RECORDS FOR THE TASK Block Start

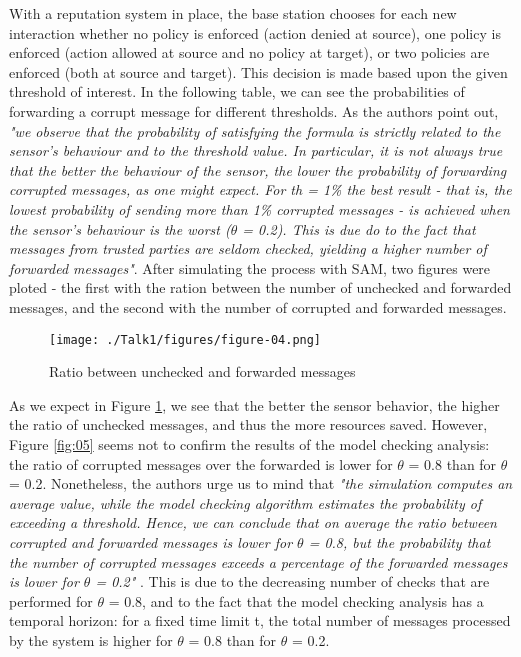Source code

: \documentclass[12pt,a4paper,twoside]{report}
\begin{document}
With a reputation system in place, the base station chooses for each new interaction whether no policy is enforced (action denied at source), one policy is enforced (action allowed at source and no policy at target), or two policies are enforced (both at source and target). This decision is made based upon the given threshold of interest. In the following table, we can see the probabilities of forwarding a corrupt message for different thresholds. As the authors point out, \emph{"we observe that the probability of satisfying the formula is strictly related to the sensor's behaviour and to the threshold value. In particular, it is not always true that the better the behaviour of the sensor, the lower the probability of forwarding corrupted messages, as one might expect. For th = 1\% the best result - that is, the lowest probability of sending more than 1\% corrupted messages - is achieved when the sensor's behaviour is the worst ($\theta$ = 0.2). This is due do to the fact that messages from trusted parties are seldom checked, yielding a higher number of forwarded messages"}. After simulating the process with SAM, two figures were ploted - the first with the ration between the number of unchecked and forwarded messages, and the second with the number of corrupted and forwarded messages.\par

\begin{figure}[ht]
	\begin{center}
  \texttt{[image: ./Talk1/figures/figure-04.png]}
  \end{center}
  \caption{Ratio between unchecked and forwarded messages \cite{vigo;etal:2014}}
  \label{fig:04}
\end{figure}

As we expect in Figure \ref{fig:04}, we see that the better the sensor behavior, the higher the ratio of unchecked messages, and thus the more resources saved. However, Figure \ref{fig:05} seems not to confirm the results of the model checking analysis: the ratio of corrupted messages over the forwarded is lower for $\theta$ = 0.8 than for $\theta$ = 0.2. Nonetheless, the authors urge us to mind that \emph{"the simulation computes an average value, while the model checking algorithm estimates the probability of exceeding a threshold. Hence, we can conclude that on average the ratio between corrupted and forwarded messages is lower for $\theta$ = 0.8, but the probability that the number of corrupted messages exceeds a percentage of the forwarded messages is lower for $\theta$ = 0.2"} \cite{vigo;etal:2014}. This is due to the decreasing number of checks that are performed for $\theta$ = 0.8, and to the fact that the model checking analysis has a temporal horizon: for a fixed time limit t, the total number of messages processed by the system is higher for $\theta$ = 0.8 than for $\theta$ = 0.2.\par
\end{document}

RECORDS FOR THE TASK Block End

▶ _DIRECTIONS FOR THIS TASK_: Print the whole listing exactly. No pictures belong in the copy.

▶ _WRITTEN RESPONSE_:
Source code

: \documentclass[12pt,a4paper,twoside]{report}
\begin{document}
With a reputation system in place, the base station chooses for each new interaction whether no policy is enforced (action denied at source), one policy is enforced (action allowed at source and no policy at target), or two policies are enforced (both at source and target). This decision is made based upon the given threshold of interest. In the following table, we can see the probabilities of forwarding a corrupt message for different thresholds. As the authors point out, \emph{"we observe that the probability of satisfying the formula is strictly related to the sensor's behaviour and to the threshold value. In particular, it is not always true that the better the behaviour of the sensor, the lower the probability of forwarding corrupted messages, as one might expect. For th = 1\% the best result - that is, the lowest probability of sending more than 1\% corrupted messages - is achieved when the sensor's behaviour is the worst ($\theta$ = 0.2). This is due do to the fact that messages from trusted parties are seldom checked, yielding a higher number of forwarded messages"}. After simulating the process with SAM, two figures were ploted - the first with the ration between the number of unchecked and forwarded messages, and the second with the number of corrupted and forwarded messages.\par

\begin{figure}[ht]
	\begin{center}
  \texttt{[image: ./Talk1/figures/figure-04.png]}
  \end{center}
  \caption{Ratio between unchecked and forwarded messages \cite{vigo;etal:2014}}
  \label{fig:04}
\end{figure}

As we expect in Figure \ref{fig:04}, we see that the better the sensor behavior, the higher the ratio of unchecked messages, and thus the more resources saved. However, Figure \ref{fig:05} seems not to confirm the results of the model checking analysis: the ratio of corrupted messages over the forwarded is lower for $\theta$ = 0.8 than for $\theta$ = 0.2. Nonetheless, the authors urge us to mind that \emph{"the simulation computes an average value, while the model checking algorithm estimates the probability of exceeding a threshold. Hence, we can conclude that on average the ratio between corrupted and forwarded messages is lower for $\theta$ = 0.8, but the probability that the number of corrupted messages exceeds a percentage of the forwarded messages is lower for $\theta$ = 0.2"} \cite{vigo;etal:2014}. This is due to the decreasing number of checks that are performed for $\theta$ = 0.8, and to the fact that the model checking analysis has a temporal horizon: for a fixed time limit t, the total number of messages processed by the system is higher for $\theta$ = 0.8 than for $\theta$ = 0.2.\par
\end{document}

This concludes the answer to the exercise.